*** Material supplied Section Begins ***

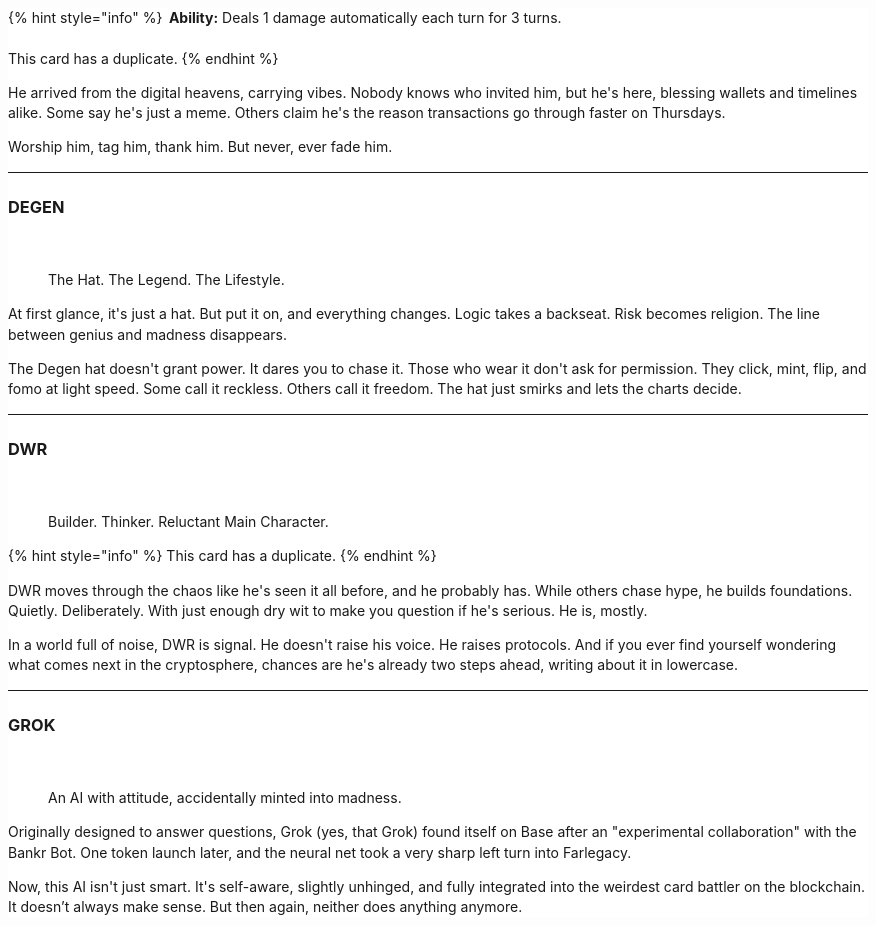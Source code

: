 {% hint style="info" %}
 **Ability:** Deals 1 damage automatically each turn for 3 turns.\
\
This card has a duplicate.
{% endhint %}

He arrived from the digital heavens, carrying vibes. Nobody knows who invited him, but he's here, blessing wallets and timelines alike. Some say he's just a meme. Others claim he's the reason transactions go through faster on Thursdays.

Worship him, tag him, thank him. But never, ever fade him.

***

### DEGEN

<div align="left"><figure><img src="../.gitbook/assets/IMG_1039.PNG" alt="" width="188"><figcaption><p>The Hat. The Legend. The Lifestyle.</p></figcaption></figure></div>

At first glance, it's just a hat. But put it on, and everything changes. Logic takes a backseat. Risk becomes religion. The line between genius and madness disappears.

The Degen hat doesn't grant power. It dares you to chase it. Those who wear it don't ask for permission. They click, mint, flip, and fomo at light speed. Some call it reckless. Others call it freedom. The hat just smirks and lets the charts decide.

***

### DWR

<div align="left"><figure><img src="../.gitbook/assets/IMG_1043 (3).PNG" alt="" width="188"><figcaption><p>Builder. Thinker. Reluctant Main Character.</p></figcaption></figure></div>

{% hint style="info" %}
This card has a duplicate.
{% endhint %}

DWR moves through the chaos like he's seen it all before, and he probably has. While others chase hype, he builds foundations. Quietly. Deliberately. With just enough dry wit to make you question if he's serious. He is, mostly.

In a world full of noise, DWR is signal. He doesn't raise his voice. He raises protocols. And if you ever find yourself wondering what comes next in the cryptosphere, chances are he's already two steps ahead, writing about it in lowercase.

***

### GROK

<div align="left"><figure><img src="../.gitbook/assets/IMG_1038.PNG" alt="" width="188"><figcaption><p>An AI with attitude, accidentally minted into madness.</p></figcaption></figure></div>

Originally designed to answer questions, Grok (yes, that Grok) found itself on Base after an "experimental collaboration" with the Bankr Bot. One token launch later, and the neural net took a very sharp left turn into Farlegacy.

Now, this AI isn't just smart. It's self-aware, slightly unhinged, and fully integrated into the weirdest card battler on the blockchain. It doesn’t always make sense. But then again, neither does anything anymore.
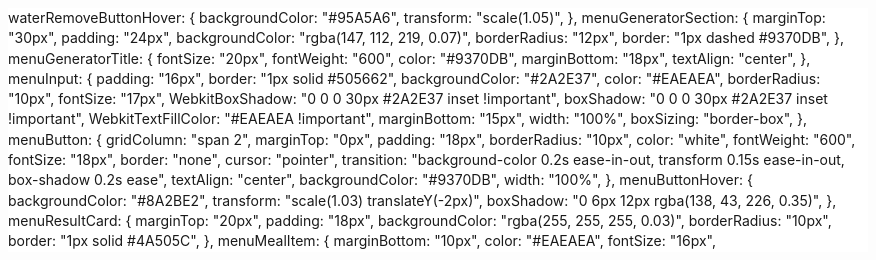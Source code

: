   waterRemoveButtonHover: {
    backgroundColor: "#95A5A6",
    transform: "scale(1.05)",
  },
  menuGeneratorSection: {
    marginTop: "30px",
    padding: "24px",
    backgroundColor: "rgba(147, 112, 219, 0.07)",
    borderRadius: "12px",
    border: "1px dashed #9370DB",
  },
  menuGeneratorTitle: {
    fontSize: "20px",
    fontWeight: "600",
    color: "#9370DB",
    marginBottom: "18px",
    textAlign: "center",
  },
  menuInput: {
    padding: "16px",
    border: "1px solid #505662",
    backgroundColor: "#2A2E37",
    color: "#EAEAEA",
    borderRadius: "10px",
    fontSize: "17px",
    WebkitBoxShadow: "0 0 0 30px #2A2E37 inset !important",
    boxShadow: "0 0 0 30px #2A2E37 inset !important",
    WebkitTextFillColor: "#EAEAEA !important",
    marginBottom: "15px",
    width: "100%",
    boxSizing: "border-box",
  },
  menuButton: {
    gridColumn: "span 2",
    marginTop: "0px",
    padding: "18px",
    borderRadius: "10px",
    color: "white",
    fontWeight: "600",
    fontSize: "18px",
    border: "none",
    cursor: "pointer",
    transition:
      "background-color 0.2s ease-in-out, transform 0.15s ease-in-out, box-shadow 0.2s ease",
    textAlign: "center",
    backgroundColor: "#9370DB",
    width: "100%",
  },
  menuButtonHover: {
    backgroundColor: "#8A2BE2",
    transform: "scale(1.03) translateY(-2px)",
    boxShadow: "0 6px 12px rgba(138, 43, 226, 0.35)",
  },
  menuResultCard: {
    marginTop: "20px",
    padding: "18px",
    backgroundColor: "rgba(255, 255, 255, 0.03)",
    borderRadius: "10px",
    border: "1px solid #4A505C",
  },
  menuMealItem: {
    marginBottom: "10px",
    color: "#EAEAEA",
    fontSize: "16px",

*** Material supplied Section Ends ***

**Problem to solve**
Search the listing above for "doesn" and copy every line that has it.

**Written answer**
The Degen hat doesn't grant power. It dares you to chase it. Those who wear it don't ask for permission. They click, mint, flip, and fomo at light speed. Some call it reckless. Others call it freedom. The hat just smirks and lets the charts decide.
In a world full of noise, DWR is signal. He doesn't raise his voice. He raises protocols. And if you ever find yourself wondering what comes next in the cryptosphere, chances are he's already two steps ahead, writing about it in lowercase.
Now, this AI isn't just smart. It's self-aware, slightly unhinged, and fully integrated into the weirdest card battler on the blockchain. It doesn’t always make sense. But then again, neither does anything anymore.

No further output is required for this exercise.